Wednesday, August 08, 2007

RegexPal, and other goodies on my new blog

Just a quick note to anyone who's still subscribing to this feed: Make sure to head on over to my new regex / JavaScript blog, where there have been lots of interesting posts and comments since I last posted here (the old stuff has been migrated as well). In particular, check out RegexPal, a new regular expression tester which raises the bar for ease of use through features like real-time regex syntax and match highlighting.

See you there. :)

Wednesday, May 30, 2007

This Blog Has Moved (and XRegExp)

Blogger was a nice and easy introduction to the world of blogging, but alas, the time has come to move on. I now have my own domain name, and a shared hosting provider which supports both PHP and ColdFusion. Woohoo! Here's my new JavaScript / regex blog.

For feed subscribers, please update the this blog's feed URL to point here, as I'll no longer be posting on blogspot. In addition to a fancy new extended JavaScript regular expression constructor (XRegExp) which I've already posted over there, most of the stuff from here has been migrated, and in the process I've updated several posts and added demos for a few more, including Leet Translator, REMatch, and both the ColdFusion and JavaScript implementations of parseUri.
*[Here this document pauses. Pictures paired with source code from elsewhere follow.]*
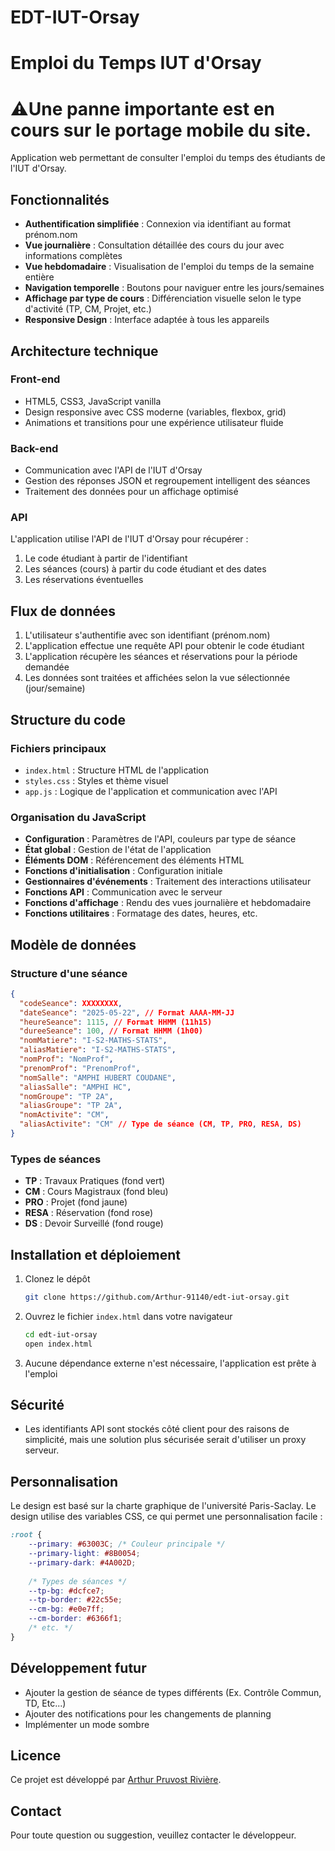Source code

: # EDT-IUT-Orsay
# Emploi du Temps IUT d'Orsay
# ⚠️Une panne importante est en cours sur le portage mobile du site.

Application web permettant de consulter l'emploi du temps des étudiants de l'IUT d'Orsay.


## Fonctionnalités

- **Authentification simplifiée** : Connexion via identifiant au format prénom.nom
- **Vue journalière** : Consultation détaillée des cours du jour avec informations complètes
- **Vue hebdomadaire** : Visualisation de l'emploi du temps de la semaine entière
- **Navigation temporelle** : Boutons pour naviguer entre les jours/semaines
- **Affichage par type de cours** : Différenciation visuelle selon le type d'activité (TP, CM, Projet, etc.)
- **Responsive Design** : Interface adaptée à tous les appareils

## Architecture technique

### Front-end
- HTML5, CSS3, JavaScript vanilla
- Design responsive avec CSS moderne (variables, flexbox, grid)
- Animations et transitions pour une expérience utilisateur fluide

### Back-end
- Communication avec l'API de l'IUT d'Orsay
- Gestion des réponses JSON et regroupement intelligent des séances
- Traitement des données pour un affichage optimisé

### API
L'application utilise l'API de l'IUT d'Orsay pour récupérer :
1. Le code étudiant à partir de l'identifiant
2. Les séances (cours) à partir du code étudiant et des dates
3. Les réservations éventuelles

## Flux de données

1. L'utilisateur s'authentifie avec son identifiant (prénom.nom)
2. L'application effectue une requête API pour obtenir le code étudiant
3. L'application récupère les séances et réservations pour la période demandée
4. Les données sont traitées et affichées selon la vue sélectionnée (jour/semaine)

## Structure du code

### Fichiers principaux
- `index.html` : Structure HTML de l'application
- `styles.css` : Styles et thème visuel
- `app.js` : Logique de l'application et communication avec l'API

### Organisation du JavaScript
- **Configuration** : Paramètres de l'API, couleurs par type de séance
- **État global** : Gestion de l'état de l'application
- **Éléments DOM** : Référencement des éléments HTML
- **Fonctions d'initialisation** : Configuration initiale
- **Gestionnaires d'événements** : Traitement des interactions utilisateur
- **Fonctions API** : Communication avec le serveur
- **Fonctions d'affichage** : Rendu des vues journalière et hebdomadaire
- **Fonctions utilitaires** : Formatage des dates, heures, etc.

## Modèle de données

### Structure d'une séance
```json
{
  "codeSeance": XXXXXXXX,
  "dateSeance": "2025-05-22", // Format AAAA-MM-JJ
  "heureSeance": 1115, // Format HHMM (11h15)
  "dureeSeance": 100, // Format HHMM (1h00)
  "nomMatiere": "I-S2-MATHS-STATS",
  "aliasMatiere": "I-S2-MATHS-STATS",
  "nomProf": "NomProf",
  "prenomProf": "PrenomProf",
  "nomSalle": "AMPHI HUBERT COUDANE",
  "aliasSalle": "AMPHI HC",
  "nomGroupe": "TP 2A",
  "aliasGroupe": "TP 2A",
  "nomActivite": "CM",
  "aliasActivite": "CM" // Type de séance (CM, TP, PRO, RESA, DS)
}
```

### Types de séances
- **TP** : Travaux Pratiques (fond vert)
- **CM** : Cours Magistraux (fond bleu)
- **PRO** : Projet (fond jaune)
- **RESA** : Réservation (fond rose)
- **DS** : Devoir Surveillé (fond rouge)

## Installation et déploiement

1. Clonez le dépôt
   ```bash
   git clone https://github.com/Arthur-91140/edt-iut-orsay.git
   ```

2. Ouvrez le fichier `index.html` dans votre navigateur
   ```bash
   cd edt-iut-orsay
   open index.html
   ```

3. Aucune dépendance externe n'est nécessaire, l'application est prête à l'emploi

## Sécurité

- Les identifiants API sont stockés côté client pour des raisons de simplicité, mais une solution plus sécurisée serait d'utiliser un proxy serveur.

## Personnalisation

Le design est basé sur la charte graphique de l'université Paris-Saclay.
Le design utilise des variables CSS, ce qui permet une personnalisation facile :

```css
:root {
    --primary: #63003C; /* Couleur principale */
    --primary-light: #8B0054;
    --primary-dark: #4A002D;
    
    /* Types de séances */
    --tp-bg: #dcfce7;
    --tp-border: #22c55e;
    --cm-bg: #e0e7ff;
    --cm-border: #6366f1;
    /* etc. */
}
```

## Développement futur

- Ajouter la gestion de séance de types différents (Ex. Contrôle Commun, TD, Etc...)
- Ajouter des notifications pour les changements de planning
- Implémenter un mode sombre

## Licence

Ce projet est développé par [Arthur Pruvost Rivière](https://github.com/Arthur-91140).

## Contact

Pour toute question ou suggestion, veuillez contacter le développeur.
Check 'em out.

Thursday, May 10, 2007

Fun with JavaScript variable types and constructors

Try running the following code in Firebug (the results are shown in trailing comments):

console.log(typeof null); // object
console.log(null instanceof Object); // false
console.log(typeof [1,2,3]); // object
console.log(typeof /regex/); // function in Firefox; object in IE
console.log(typeof new String()); // object
console.log(typeof Object); // function
console.log(Object instanceof Object); // true
console.log(Object instanceof Function); // true
console.log(Function.constructor); // Function()
console.log(Function.constructor.constructor); // Function()
console.log(window.constructor); // function() [note the lowercase "f"]
console.log(window.constructor.constructor); // Object()
console.log(window.constructor.constructor.constructor); // Function()
console.log(Function()); // anonymous()

console.log(typeof NaN); // number
console.log(NaN.constructor); // Number()
console.log(NaN instanceof Number); // false
console.log(NaN == NaN); // false
console.log(null + 1); // 1
console.log(null + null); // 0
console.log(undefined + 1); // NaN
console.log(null + "string"); // nullstring
console.log(undefined + "string"); // undefinedstring
console.log({} == 0); // false
console.log([] == 0); // true
console.log(1.0.toFixed(2)); // 1.00

console.log(new Boolean(false) == false); // true
console.log(new Boolean(false) === false); // false

Surprised by any of those results? If not, you're probably either quite knowledgeable about JavaScript variable types, type conversion, and constructors, or you don't fully understand some of the peculiarities and seeming contradictions. (If you have any questions, feel free to ask in the comments.)

Monday, April 16, 2007

Mastering Regular Expressions, 3rd Edition

Book cover

So, after reading positive reviews about it since I started using regular expressions a little over a year ago, I finally purchased O'Reilly Media's Mastering Regular Expressions by Jeffrey E. F. Friedl, after discovering that a third edition came out in August 2006. The book arrived today, and it is indeed pretty damn excellent (I'm as excited about it as I can be about a tech book, anyway). I've only spent a few minutes with it so far, but I can see that it is excellently presented, and there is much to discover. Hopefully I'll post about some cool things I learn over the next few weeks, if I get a chance to actually sit down and read through a significant portion of the book.

Thursday, April 05, 2007

Faking Conditionals in Regular Expressions

Update: This post contains several major errors. Please view the updated version on my new blog:

Mimic Regular Expression Conditionals.

Excited by the fact that I can mimic atomic groups when using most regex libraries which don't support them, I set my sights on another of my most wanted regex features which is commonly lacking: conditionals (which provide an if-then-else construct). Of the libraries I'm familiar with, conditionals are only supported by .NET, PCRE, PHP (when using PCRE via the preg functions), and JGSoft products (including RegexBuddy).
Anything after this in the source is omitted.